I knew this. It's refreshing to see a resurgence in crafting, no matter how bizarre. I grew up in a crafting family so I didn't think it was odd that my mother made things from "Pack-O-Fun" magazine.
Popcicle sticks, oatmeal containers, construction paper, acrylic yarn - these were our crafting materials. I was forever making things for my Barbie dolls. I made food out of Play-Doh. I taped a small square cut from a plastic bag onto the side of a gift box and inserted pictures cut from magazines and Voila!, a "TV" for my dolls. We longed for carpet in our bedroom but my mother said no because we were forever cutting snips of paper and dropping bits of glue. We had this "Make-It" book that gave us hours of pleasure just paging through it.
There were instructions for making walking stilts out of coffee cans, puppets out of washcloths, a stick horse out of a sock, and all kinds of wonderful things for which we never had the right materials but we dreamed of making.
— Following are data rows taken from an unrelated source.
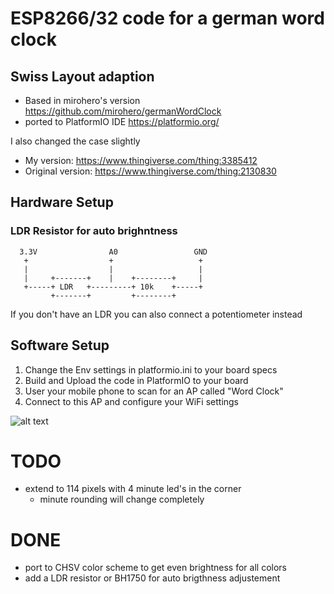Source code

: # ESP8266/32 code for a german word clock
##  Swiss Layout adaption


- Based in mirohero's version https://github.com/mirohero/germanWordClock
- ported to PlatformIO IDE https://platformio.org/

I also changed the case slightly
- My version: https://www.thingiverse.com/thing:3385412
- Original version: https://www.thingiverse.com/thing:2130830

## Hardware Setup

### LDR Resistor for auto brighntness
```
  3.3V                A0                 GND
   +                  +                   +
   |                  |                   |
   |     +-------+    |    +--------+     |
   +-----+ LDR   +---------+ 10k    +-----+
         +-------+         +--------+
```
If you don't have an LDR you can also connect a potentiometer instead

## Software Setup

1. Change the Env settings in platformio.ini to your board specs
2. Build and Upload the code in PlatformIO to your board
3. User your mobile phone to scan for an AP called "Word Clock"
4. Connect to this AP and configure your WiFi settings


![alt text](https://github.com/roadfox/germanWordClock/blob/master/img/img.jpg)

# TODO
- extend to 114 pixels with 4 minute led's in the corner
  - minute rounding will change completely



# DONE
- port to CHSV color scheme to get even brightness for all colors
- add a LDR resistor or BH1750 for auto brigthness adjustement
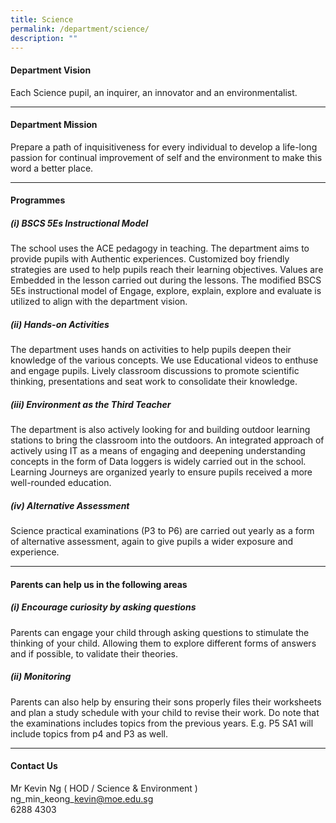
 ```yaml
---
title: Science
permalink: /department/science/
description: ""
---
```

#### Department Vision

Each Science pupil, an inquirer, an innovator and an environmentalist.

* * *

#### Department Mission

Prepare a path of inquisitiveness for every individual to develop a life-long passion for continual improvement of self and the environment to make this word a better place.

* * *

#### Programmes

##### (i) BSCS 5Es Instructional Model

The school uses the ACE pedagogy in teaching. The department aims to provide pupils with Authentic experiences. Customized boy friendly strategies are used to help pupils reach their learning objectives. Values are Embedded in the lesson carried out during the lessons. The modified BSCS 5Es instructional model of Engage, explore, explain, explore and evaluate is utilized to align with the department vision.

##### (ii) Hands-on Activities

The department uses hands on activities to help pupils deepen their knowledge of the various concepts. We use Educational videos to enthuse and engage pupils. Lively classroom discussions to promote scientific thinking, presentations and seat work to consolidate their knowledge.

##### (iii) Environment as the Third Teacher

The department is also actively looking for and building outdoor learning stations to bring the classroom into the outdoors. An integrated approach of actively using IT as a means of engaging and deepening understanding concepts in the form of Data loggers is widely carried out in the school. Learning Journeys are organized yearly to ensure pupils received a more well-rounded education.

##### (iv) Alternative Assessment

Science practical examinations (P3 to P6) are carried out yearly as a form of alternative assessment, again to give pupils a wider exposure and experience.

* * *

#### Parents can help us in the following areas

##### (i) Encourage curiosity by asking questions

Parents can engage your child through asking questions to stimulate the thinking of your child. Allowing them to explore different forms of answers and if possible, to validate their theories.

##### (ii) Monitoring

Parents can also help by ensuring their sons properly files their worksheets and plan a study schedule with your child to revise their work. Do note that the examinations includes topics from the previous years. E.g. P5 SA1 will include topics from p4 and P3 as well.

* * *

#### Contact Us

Mr Kevin Ng ( HOD / Science & Environment )
<br> ng\_min\_keong\_kevin@moe.edu.sg
<br> 6288 4303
Crafting has only recently become hip. In the preppy-suburban environment I grew up in, it was not considered cool to make things. The belief was that you made things because you were too poor to buy them, not because you wanted to be creative. Knitting, quilting, and sewing were considered pastimes for back-to-nature hippies and grandmothers. The fabric and yarn selections were pathetic and consisted mainly of synthetics. Paints were for artists or kindergarteners.
There was no internet in the 70's over which one could communicate with other crafters and share creations. You Gen-X-crafters (and Gen-Y and Gen-Z, if there is one) don't know how good you have it! Go make stuff!